Veteran journalist and author Joseph C. Goulden offers a good review in the Washington Times of Michael Pullara’s The Spy Who Was Left Behind: Russia, the United States, and the Betrayal and assassination of a CIA Agent.
The
1993 murder was a mystery from the start. A single rifle shot to the head
killed Fred Woodruff, CIA branch chief in the former Soviet Republic of
Georgia, as he rode in a car on a remote mountain road.

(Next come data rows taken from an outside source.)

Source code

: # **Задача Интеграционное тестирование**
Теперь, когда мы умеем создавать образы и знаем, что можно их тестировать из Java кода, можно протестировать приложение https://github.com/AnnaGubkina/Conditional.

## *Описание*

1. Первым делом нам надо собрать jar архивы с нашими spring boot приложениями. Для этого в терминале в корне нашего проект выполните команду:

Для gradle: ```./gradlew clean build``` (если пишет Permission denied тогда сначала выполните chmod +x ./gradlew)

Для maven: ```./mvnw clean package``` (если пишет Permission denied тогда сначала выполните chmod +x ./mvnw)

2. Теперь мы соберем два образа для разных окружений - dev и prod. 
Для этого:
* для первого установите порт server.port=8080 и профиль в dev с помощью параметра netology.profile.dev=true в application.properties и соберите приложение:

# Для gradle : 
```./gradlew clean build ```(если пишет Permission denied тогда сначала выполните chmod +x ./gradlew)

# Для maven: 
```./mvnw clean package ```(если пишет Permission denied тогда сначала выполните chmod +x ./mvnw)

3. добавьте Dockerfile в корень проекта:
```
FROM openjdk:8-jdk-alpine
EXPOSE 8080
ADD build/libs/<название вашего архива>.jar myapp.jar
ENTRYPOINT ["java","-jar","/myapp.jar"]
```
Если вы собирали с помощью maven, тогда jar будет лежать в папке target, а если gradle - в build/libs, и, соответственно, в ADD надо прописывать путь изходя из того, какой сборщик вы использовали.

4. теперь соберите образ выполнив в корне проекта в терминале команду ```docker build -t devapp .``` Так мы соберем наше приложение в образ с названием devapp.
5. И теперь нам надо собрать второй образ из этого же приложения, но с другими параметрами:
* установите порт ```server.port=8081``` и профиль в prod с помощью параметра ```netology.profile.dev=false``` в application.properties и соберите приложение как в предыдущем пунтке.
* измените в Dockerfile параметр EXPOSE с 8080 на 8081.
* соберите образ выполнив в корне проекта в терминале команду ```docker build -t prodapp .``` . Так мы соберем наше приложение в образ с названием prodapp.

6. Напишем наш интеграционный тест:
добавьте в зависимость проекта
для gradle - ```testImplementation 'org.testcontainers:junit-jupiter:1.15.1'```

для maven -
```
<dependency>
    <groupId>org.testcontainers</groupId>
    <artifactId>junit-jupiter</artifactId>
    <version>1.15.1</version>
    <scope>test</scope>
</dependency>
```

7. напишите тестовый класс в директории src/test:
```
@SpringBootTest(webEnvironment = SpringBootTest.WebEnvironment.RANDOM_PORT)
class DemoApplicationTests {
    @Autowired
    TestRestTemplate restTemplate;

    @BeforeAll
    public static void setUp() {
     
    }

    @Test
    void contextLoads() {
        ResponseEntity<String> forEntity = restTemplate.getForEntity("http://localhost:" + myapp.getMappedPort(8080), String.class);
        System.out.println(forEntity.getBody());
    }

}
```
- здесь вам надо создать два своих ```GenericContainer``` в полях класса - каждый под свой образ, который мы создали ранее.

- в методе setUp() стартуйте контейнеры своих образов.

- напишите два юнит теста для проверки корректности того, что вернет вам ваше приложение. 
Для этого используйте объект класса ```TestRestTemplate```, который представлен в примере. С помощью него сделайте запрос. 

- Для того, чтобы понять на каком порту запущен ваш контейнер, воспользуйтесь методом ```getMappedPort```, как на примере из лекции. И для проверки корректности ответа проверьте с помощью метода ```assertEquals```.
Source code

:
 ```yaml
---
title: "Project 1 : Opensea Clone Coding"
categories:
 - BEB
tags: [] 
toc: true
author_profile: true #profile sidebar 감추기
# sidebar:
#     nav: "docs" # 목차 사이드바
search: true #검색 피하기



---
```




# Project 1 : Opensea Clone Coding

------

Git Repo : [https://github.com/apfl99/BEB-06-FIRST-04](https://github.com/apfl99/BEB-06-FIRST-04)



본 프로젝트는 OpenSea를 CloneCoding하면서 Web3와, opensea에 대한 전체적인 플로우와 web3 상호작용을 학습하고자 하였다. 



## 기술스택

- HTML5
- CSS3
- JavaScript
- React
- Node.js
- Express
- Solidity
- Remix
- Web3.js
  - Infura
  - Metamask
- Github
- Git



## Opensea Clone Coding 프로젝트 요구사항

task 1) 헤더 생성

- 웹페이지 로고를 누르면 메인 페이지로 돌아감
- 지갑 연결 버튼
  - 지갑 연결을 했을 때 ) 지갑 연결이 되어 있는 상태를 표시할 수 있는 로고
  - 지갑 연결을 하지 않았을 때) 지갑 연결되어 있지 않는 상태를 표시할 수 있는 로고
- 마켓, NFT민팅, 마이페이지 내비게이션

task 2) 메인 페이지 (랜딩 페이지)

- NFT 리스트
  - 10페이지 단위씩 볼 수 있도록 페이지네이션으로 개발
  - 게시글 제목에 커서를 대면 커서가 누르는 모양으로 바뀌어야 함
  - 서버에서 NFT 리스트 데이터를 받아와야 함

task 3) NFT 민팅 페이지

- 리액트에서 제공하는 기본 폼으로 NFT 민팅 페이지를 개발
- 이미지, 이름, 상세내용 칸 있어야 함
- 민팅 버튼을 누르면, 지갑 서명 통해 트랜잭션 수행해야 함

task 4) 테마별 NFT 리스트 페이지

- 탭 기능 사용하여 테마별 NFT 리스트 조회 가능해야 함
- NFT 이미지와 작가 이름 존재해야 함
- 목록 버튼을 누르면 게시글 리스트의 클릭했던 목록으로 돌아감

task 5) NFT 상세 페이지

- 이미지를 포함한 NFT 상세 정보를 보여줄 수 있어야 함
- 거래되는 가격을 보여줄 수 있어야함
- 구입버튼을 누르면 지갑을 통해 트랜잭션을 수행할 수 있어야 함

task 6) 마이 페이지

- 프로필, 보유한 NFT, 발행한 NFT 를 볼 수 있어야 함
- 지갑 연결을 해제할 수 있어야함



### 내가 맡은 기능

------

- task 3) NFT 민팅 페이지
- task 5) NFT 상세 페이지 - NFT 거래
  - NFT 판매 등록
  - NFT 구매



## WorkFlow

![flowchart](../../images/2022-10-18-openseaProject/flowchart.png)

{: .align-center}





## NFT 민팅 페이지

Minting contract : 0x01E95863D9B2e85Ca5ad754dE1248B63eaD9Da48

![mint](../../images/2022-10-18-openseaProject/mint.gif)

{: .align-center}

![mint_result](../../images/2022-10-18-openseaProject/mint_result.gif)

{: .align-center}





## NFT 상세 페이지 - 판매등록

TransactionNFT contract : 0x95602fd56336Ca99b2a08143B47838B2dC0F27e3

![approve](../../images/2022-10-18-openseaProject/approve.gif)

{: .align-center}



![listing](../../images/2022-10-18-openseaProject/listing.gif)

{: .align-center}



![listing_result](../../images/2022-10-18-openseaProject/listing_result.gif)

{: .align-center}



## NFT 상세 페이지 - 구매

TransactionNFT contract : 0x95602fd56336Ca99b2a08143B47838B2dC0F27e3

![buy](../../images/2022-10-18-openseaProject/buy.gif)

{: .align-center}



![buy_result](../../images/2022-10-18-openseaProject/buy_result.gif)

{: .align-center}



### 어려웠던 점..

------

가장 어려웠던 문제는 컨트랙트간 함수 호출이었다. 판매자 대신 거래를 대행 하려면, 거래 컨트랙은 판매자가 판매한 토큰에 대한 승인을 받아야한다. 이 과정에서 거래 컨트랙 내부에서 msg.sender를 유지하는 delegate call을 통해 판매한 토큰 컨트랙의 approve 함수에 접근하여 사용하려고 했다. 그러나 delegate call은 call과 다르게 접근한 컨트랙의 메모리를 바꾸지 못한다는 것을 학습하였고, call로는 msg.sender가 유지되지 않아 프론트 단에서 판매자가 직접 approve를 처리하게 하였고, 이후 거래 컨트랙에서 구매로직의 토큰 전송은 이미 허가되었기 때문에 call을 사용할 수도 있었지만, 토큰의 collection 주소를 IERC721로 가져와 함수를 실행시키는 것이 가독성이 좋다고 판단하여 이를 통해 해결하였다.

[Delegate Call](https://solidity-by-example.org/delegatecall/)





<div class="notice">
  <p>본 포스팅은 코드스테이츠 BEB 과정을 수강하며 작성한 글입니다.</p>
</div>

The driver was the body guard for
Eduard Shevardnadze, formerly foreign minister under Soviet President Mikhail
Gorbachev. Once the USSR dissolved, he became chair of Georgia’s governing
State Council.
Woodruff
was in Georgia to help Shevardnadze form a protective security force. The
country was suffering political and social turmoil, with crime syndicates
running the equivalent of a shadow government. And the Soviets were trying to
regain control of Georgia.
Author Michael Pullara, a Houston attorney, became
interested in the murder because he had known the Woodruff family as a boy in
the small town of Searcy, Arkansas.
Early press reports blamed the
killing on a Georgian soldier, Anzor Sharmaidze, 19, who was angered when the
car carrying Woodruff ignored his wave for help with his own
broken-down car.
Although Sharmaidze claimed he
was tortured into falsely confessing, a judge found him guilty and sentenced
him to six years in prison.
A
veteran trial lawyer, Mr. Pullara doubted that the full truth was told. The
military had fuzzed the truth about the death of his father In Vietnam, thus he
was no stranger to official fibbing.
He wanted to know more. As he
writes, “I wondered what I can do with a law license, a passport and a credit
card.” Thus began an odyssey for the truth that consumed almost 20 years.